Saturday, January 19, 2019

Running on two tracks

Currently reading Hard-Boiled Wonderland and the End of the World. Rereading actually, after a few years in between. Reading it again brings back images of Rumford, Rhode Island, although I don't think I was still living there when I read it. Maybe I toted a copy with me on a couple of shopping trips?

In any case, it was fascinating then and it's fascinating now. Perhaps in different ways. The thing to understand is that the title indicates the modes the book is working in. Half of it is hard-boiled, but in a strange way. The narrator winds up in tough situations, but is mostly just prickly. The other half takes place at the end of the world, but more in a sense of "the edge of the map" than in any kind of conventional eschatology.

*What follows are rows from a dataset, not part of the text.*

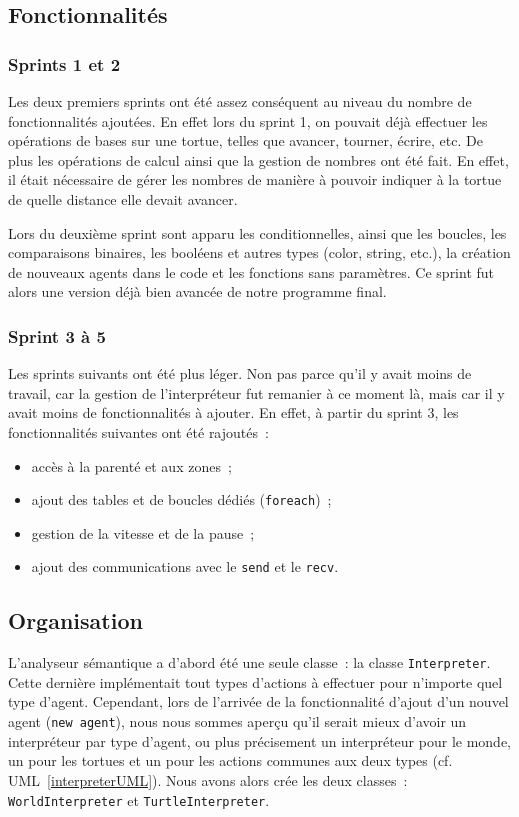\subsection{Fonctionnalités}

\subsubsection{Sprints 1 et 2}
Les deux premiers sprints ont été assez conséquent au niveau du nombre de fonctionnalités ajoutées.
En effet lors du sprint 1, on pouvait déjà effectuer les opérations de bases sur une tortue, telles que avancer, tourner, écrire, etc. De plus les opérations de calcul ainsi que la gestion de nombres ont été fait. En effet, il était nécessaire de gérer les nombres de manière à pouvoir indiquer à la tortue de quelle distance elle devait avancer.

Lors du deuxième sprint sont apparu les conditionnelles, ainsi que les boucles, les comparaisons binaires, les booléens et autres types (color, string, etc.), la création de nouveaux agents dans le code et les fonctions sans paramètres. Ce sprint fut alors une version déjà bien avancée de notre programme final.

\subsubsection{Sprint 3 à 5}
Les sprints suivants ont été plus léger. Non pas parce qu'il y avait moins de travail, car la gestion de l'interpréteur fut remanier à ce moment là, mais car il y avait moins de fonctionnalités à ajouter. En effet, à partir du sprint 3, les fonctionnalités suivantes ont été rajoutés~:
\begin{itemize}
\item accès à la parenté et aux zones~;
\item ajout des tables et de boucles dédiés (\verb|foreach|)~;
\item gestion de la vitesse et de la pause~;
\item ajout des communications avec le \verb|send| et le \verb|recv|.
\end{itemize}

\subsection{Organisation}

L'analyseur sémantique a d'abord été une seule classe~: la classe \verb|Interpreter|.
Cette dernière implémentait tout types d'actions à effectuer pour n'importe quel type d'agent.
Cependant, lors de l'arrivée de la fonctionnalité d'ajout d'un nouvel agent (\verb|new agent|), nous nous sommes aperçu qu'il serait mieux d'avoir un interpréteur par type d'agent, ou plus précisement un interpréteur pour le monde, un pour les tortues et un pour les actions communes aux deux types (cf. UML~\ref{interpreterUML}).
Nous avons alors crée les deux classes~: \verb|WorldInterpreter| et \verb|TurtleInterpreter|.

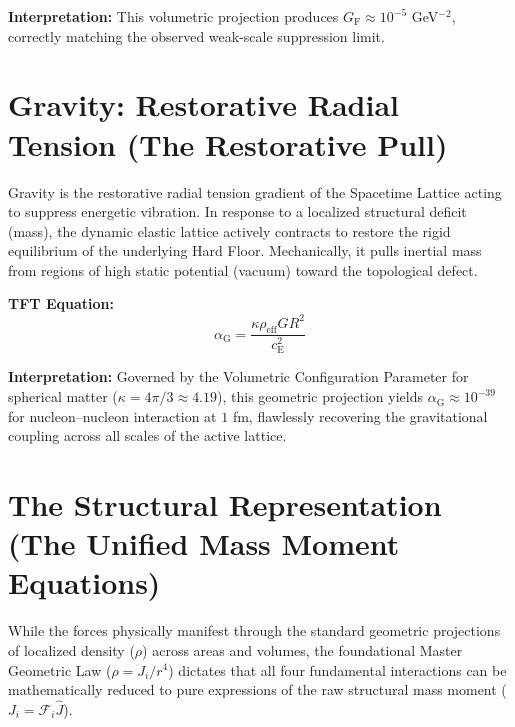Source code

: \vspace{0.5em}
\noindent\textbf{Interpretation:} This volumetric projection produces $G_{\mathrm{F}} \approx 10^{-5}$ GeV$^{-2}$, correctly matching the observed weak-scale suppression limit.

\section{Gravity: Restorative Radial Tension (The Restorative Pull)}
Gravity is the restorative radial tension gradient of the Spacetime Lattice acting to suppress energetic vibration. In response to a localized structural deficit (mass), the dynamic elastic lattice actively contracts to restore the rigid equilibrium of the underlying Hard Floor. Mechanically, it pulls inertial mass from regions of high static potential (vacuum) toward the topological defect.

\vspace{0.5em}
\noindent\textbf{TFT Equation:}
\begin{equation}
    \alpha_{\mathrm{G}} = \frac{\kappa \rho_{\mathrm{eff}} G R^2}{c_{\mathrm{E}}^2}
\end{equation}

\vspace{0.5em}
\noindent\textbf{Interpretation:} Governed by the Volumetric Configuration Parameter for spherical matter ($\kappa = 4\pi/3 \approx 4.19$), this geometric projection yields $\alpha_{\mathrm{G}} \approx 10^{-39}$ for nucleon--nucleon interaction at $1$ fm, flawlessly recovering the gravitational coupling across all scales of the active lattice.

\section{The Structural Representation (The Unified Mass Moment Equations)}
While the forces physically manifest through the standard geometric projections of localized density ($\rho$) across areas and volumes, the foundational Master Geometric Law ($\rho = J_i/r^4$) dictates that all four fundamental interactions can be mathematically reduced to pure expressions of the raw structural mass moment ($J_i = \mathcal{F}_i \hat{J}$).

The reason these two narratives are veering away from each other is disturbing in one sense. In another, each of us contain contrasting multitudes. Isn't that a good thing?

2 comments:

semiconscious said...

so grateful to whatever website it is/was on the internet that saw fit to put 'hard-boiled wonderland and the end of the world' on their list of 'best cyberpunk novels'(which i guess, to some extent, it is), because it was that list that led to my discovery of the book, & its author, haruki murakami...

it remains my favorite of all his works, partially, i guess, for sentimental reasons, but also because it, for me, seems to capture perfectly what i love about his style the most: the completely unexpected, off-center humor that's never very far away, & the thick, almost tangible, 'quiet' that seems to come over me when reading him. even his non-fiction. there's this soothing, inherent 'stillness' that seems to emanate from his narration. the only other author that comes close to something similar, imo, would be raymond chandler. unsurprisingly, they're 2 of the authors i reread the most...

so, yeah, have fun, watch out for inklings, &, of course, keep your eye on your shadow :) ...

Ben said...

"Cyberpunk" is an interesting way to describe it. The narrator doesn't spend a lot of time at a computer terminal or wearing VR goggles, which is probably the most commonly understood aspect of the (sub)genre. But it does have that knife-edge quality. I congratulate whoever compiled the list on thinking outside the box.

There is a lot of humor in the book, sometimes muted and sometimes pretty broad. I also like that it's left indeterminate in some ways. Murakami doesn't beat the symbolism to death, although it's definitely there. It sort of feels like waking up from a dream and not knowing exactly what to say about it.

He's got to know about Peter Pan, right?